Он положил горячую трубку в пепельницу возле изголовья постели — переменил положение — лег головой на правый локоть, ноги поджал — и опять задремал под усыпляющий звон капель. В последнее мгновение он подумал о том, что надо бы занести в палатку пару полешек — от дождя, — но тут же забыл об этом…

24

Рядом с ним, по длинному полутемному коридору, шел Альбрехт Дюрер — великий немецкий художник. Дюрер был и выше, и стройнее, и казался моложе Семенова, хотя был старше на два года. Не говоря уже о тех веках, которые прошли после смерти Дюрера. На нем был коричневый камлотовый кафтан, отороченный черным бархатом и блестящими собольими шкурами, на голове красный берет с белым страусовым пером, колыхавшимся от ходьбы. И волнистые локоны из-под берета тоже колыхались, падая на широкие плечи, отливая золотом. Горящие глаза Дюрера и его «четырехугольный» — как выражались древние — нос смотрели вперед, куда они оба шли.
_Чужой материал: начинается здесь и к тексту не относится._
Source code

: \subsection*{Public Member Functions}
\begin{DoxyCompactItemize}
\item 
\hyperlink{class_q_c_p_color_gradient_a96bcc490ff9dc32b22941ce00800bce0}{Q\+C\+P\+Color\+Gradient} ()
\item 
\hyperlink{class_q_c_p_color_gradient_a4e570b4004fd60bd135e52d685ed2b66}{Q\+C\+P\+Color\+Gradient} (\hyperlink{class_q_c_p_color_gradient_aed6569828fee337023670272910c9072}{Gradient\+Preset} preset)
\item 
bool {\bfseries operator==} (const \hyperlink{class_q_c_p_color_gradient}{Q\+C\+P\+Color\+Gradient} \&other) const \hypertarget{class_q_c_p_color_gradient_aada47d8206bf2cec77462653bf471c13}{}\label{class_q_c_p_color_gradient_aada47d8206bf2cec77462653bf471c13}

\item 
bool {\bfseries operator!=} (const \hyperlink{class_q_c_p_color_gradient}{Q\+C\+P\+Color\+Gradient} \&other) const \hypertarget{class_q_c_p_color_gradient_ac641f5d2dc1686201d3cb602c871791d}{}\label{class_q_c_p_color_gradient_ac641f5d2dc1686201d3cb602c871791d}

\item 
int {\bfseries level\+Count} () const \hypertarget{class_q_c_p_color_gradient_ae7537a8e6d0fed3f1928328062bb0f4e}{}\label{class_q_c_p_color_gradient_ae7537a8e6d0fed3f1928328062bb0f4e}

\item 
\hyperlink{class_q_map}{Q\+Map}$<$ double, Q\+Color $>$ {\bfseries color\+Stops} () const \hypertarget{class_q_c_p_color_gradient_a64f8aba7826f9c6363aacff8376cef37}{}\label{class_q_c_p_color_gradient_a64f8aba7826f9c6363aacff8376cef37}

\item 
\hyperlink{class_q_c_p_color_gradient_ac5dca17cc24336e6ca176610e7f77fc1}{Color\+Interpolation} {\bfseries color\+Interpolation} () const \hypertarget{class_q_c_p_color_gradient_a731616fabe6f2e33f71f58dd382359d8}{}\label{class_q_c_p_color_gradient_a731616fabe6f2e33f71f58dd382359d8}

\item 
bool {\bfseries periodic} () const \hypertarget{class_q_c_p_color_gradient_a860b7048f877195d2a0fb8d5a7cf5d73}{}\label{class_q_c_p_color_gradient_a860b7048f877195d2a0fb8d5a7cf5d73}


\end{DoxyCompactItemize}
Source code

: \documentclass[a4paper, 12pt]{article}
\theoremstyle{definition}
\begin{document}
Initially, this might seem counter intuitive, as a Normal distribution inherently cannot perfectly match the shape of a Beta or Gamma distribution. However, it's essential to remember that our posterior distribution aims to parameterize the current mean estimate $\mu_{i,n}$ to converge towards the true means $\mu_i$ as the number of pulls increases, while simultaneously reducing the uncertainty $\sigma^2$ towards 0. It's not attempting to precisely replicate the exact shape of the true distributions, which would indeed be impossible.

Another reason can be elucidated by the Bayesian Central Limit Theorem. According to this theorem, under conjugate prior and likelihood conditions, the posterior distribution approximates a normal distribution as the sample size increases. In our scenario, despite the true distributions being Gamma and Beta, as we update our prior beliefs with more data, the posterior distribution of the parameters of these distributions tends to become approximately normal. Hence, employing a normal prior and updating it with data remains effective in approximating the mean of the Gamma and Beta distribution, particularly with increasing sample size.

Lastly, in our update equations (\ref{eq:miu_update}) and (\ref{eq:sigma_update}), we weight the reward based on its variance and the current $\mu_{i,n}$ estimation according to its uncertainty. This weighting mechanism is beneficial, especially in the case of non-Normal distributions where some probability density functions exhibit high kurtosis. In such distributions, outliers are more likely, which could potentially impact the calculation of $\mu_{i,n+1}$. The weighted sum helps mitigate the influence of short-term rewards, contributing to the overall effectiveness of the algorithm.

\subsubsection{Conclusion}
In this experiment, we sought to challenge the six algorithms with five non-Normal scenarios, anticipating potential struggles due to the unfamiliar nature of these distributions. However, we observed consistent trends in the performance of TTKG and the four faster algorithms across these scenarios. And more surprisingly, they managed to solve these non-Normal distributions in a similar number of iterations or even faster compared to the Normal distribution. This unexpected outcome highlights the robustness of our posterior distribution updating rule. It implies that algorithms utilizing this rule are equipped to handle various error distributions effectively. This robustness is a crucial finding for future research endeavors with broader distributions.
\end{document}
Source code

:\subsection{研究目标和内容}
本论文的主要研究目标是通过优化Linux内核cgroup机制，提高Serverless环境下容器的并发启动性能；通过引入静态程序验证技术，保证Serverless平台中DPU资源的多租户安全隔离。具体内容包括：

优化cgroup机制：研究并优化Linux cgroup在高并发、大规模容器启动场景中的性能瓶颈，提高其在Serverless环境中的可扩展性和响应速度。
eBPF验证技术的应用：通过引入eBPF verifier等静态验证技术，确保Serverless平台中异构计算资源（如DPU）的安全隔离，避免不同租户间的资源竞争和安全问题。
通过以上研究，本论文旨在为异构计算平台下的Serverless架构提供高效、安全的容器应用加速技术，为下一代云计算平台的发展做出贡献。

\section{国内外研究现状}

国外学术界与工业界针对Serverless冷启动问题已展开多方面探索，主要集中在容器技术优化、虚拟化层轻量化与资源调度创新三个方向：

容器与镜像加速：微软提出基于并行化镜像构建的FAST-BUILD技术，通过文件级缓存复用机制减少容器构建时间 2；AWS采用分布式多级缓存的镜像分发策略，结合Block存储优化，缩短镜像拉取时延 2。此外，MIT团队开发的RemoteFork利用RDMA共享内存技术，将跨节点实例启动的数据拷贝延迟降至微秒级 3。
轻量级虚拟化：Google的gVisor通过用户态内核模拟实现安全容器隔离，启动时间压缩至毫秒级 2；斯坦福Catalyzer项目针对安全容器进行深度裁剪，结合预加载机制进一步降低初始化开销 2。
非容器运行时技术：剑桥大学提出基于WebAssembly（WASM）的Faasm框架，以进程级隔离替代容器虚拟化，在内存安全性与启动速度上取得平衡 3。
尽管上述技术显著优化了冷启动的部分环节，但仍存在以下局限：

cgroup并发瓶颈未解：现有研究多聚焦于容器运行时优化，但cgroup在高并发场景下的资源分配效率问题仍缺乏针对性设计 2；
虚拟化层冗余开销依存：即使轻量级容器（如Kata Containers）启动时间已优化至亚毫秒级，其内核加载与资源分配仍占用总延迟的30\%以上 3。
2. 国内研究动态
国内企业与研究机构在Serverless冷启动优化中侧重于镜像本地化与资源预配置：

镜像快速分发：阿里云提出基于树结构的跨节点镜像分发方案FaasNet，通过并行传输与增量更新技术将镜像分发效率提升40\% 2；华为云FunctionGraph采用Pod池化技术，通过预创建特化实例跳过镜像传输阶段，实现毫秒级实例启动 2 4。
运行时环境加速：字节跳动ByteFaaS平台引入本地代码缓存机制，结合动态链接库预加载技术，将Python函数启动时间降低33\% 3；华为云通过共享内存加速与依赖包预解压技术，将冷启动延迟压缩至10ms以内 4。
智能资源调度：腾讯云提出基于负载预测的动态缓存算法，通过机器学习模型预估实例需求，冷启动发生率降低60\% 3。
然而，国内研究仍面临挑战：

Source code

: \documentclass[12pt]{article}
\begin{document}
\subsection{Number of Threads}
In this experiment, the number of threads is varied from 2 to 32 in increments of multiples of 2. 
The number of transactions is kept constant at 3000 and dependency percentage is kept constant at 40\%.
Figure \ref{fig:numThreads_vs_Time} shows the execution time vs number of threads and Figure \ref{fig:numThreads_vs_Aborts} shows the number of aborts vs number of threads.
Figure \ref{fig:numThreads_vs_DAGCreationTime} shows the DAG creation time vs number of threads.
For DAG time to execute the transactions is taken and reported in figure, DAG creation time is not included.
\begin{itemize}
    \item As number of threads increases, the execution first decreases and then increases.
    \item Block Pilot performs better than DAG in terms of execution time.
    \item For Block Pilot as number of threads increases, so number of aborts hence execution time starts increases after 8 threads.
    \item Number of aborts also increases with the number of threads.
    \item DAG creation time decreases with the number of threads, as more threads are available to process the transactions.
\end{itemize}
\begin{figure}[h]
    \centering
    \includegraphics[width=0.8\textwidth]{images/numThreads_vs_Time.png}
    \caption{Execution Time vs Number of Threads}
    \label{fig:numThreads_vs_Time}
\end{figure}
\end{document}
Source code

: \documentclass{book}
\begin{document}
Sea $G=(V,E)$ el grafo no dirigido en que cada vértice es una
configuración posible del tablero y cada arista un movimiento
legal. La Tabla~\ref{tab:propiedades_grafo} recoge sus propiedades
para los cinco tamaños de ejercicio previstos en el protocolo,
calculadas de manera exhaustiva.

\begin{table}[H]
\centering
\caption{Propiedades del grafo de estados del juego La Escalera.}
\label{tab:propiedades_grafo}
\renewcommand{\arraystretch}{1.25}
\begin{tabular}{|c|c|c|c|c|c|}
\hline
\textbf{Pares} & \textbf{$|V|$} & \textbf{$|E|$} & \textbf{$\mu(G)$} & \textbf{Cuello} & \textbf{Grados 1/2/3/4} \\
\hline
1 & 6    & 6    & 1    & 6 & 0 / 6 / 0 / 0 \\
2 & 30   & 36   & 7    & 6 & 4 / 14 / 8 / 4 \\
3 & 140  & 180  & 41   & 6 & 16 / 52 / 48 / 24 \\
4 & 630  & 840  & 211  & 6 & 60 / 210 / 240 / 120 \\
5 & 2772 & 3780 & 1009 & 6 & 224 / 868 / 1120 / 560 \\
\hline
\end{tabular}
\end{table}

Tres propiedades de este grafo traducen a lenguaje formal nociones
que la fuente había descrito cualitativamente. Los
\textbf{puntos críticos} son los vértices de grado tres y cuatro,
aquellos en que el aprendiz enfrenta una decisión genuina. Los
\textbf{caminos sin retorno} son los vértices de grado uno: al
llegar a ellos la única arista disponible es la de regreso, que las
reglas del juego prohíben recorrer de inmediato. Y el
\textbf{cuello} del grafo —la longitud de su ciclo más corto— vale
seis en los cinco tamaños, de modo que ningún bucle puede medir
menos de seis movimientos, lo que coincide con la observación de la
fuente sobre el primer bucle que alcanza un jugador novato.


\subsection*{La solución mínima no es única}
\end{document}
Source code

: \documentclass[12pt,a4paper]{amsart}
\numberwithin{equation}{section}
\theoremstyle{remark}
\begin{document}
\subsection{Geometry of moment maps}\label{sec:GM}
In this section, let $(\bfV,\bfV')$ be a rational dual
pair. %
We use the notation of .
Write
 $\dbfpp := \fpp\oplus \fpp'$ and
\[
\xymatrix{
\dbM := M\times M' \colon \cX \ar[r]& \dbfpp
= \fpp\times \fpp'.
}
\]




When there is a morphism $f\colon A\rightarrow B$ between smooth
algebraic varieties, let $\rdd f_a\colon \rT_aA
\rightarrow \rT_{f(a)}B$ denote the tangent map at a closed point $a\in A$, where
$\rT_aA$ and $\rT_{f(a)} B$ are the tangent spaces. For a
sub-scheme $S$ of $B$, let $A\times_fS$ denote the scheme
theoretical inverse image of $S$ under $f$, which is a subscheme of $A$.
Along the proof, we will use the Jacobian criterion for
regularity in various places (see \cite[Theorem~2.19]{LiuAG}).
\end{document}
С одной стороны коридора были полукруглые окна в глубоких нишах, стены толщиной в метр. И оконное стекло было толстое, зеленоватое, сквозь него ничего не было видно, только струился снаружи рассеянный мягкий свет. Окна напоминали пчелиные соты из-за частых металлических переплетов. С другой стороны вздымались — через равные промежутки — высокие двустворчатые двери, и стояли меж ними, прислоненные лицом к стене, холсты на подрамниках.

«Мастерские, — понял Семенов. — Огромный, видать, дом. Как у нас в Москве на Масловке».

Проходя мимо полуоткрытой двери, Семенов мельком заглянул в нее — мелькнула темная фигура у мольберта, коричневые пейзажи на стенах…

— Хороший художник? — спросил Семенов.

— О, да! — громко ответил Дюрер. — Очень! Очень хороший художник!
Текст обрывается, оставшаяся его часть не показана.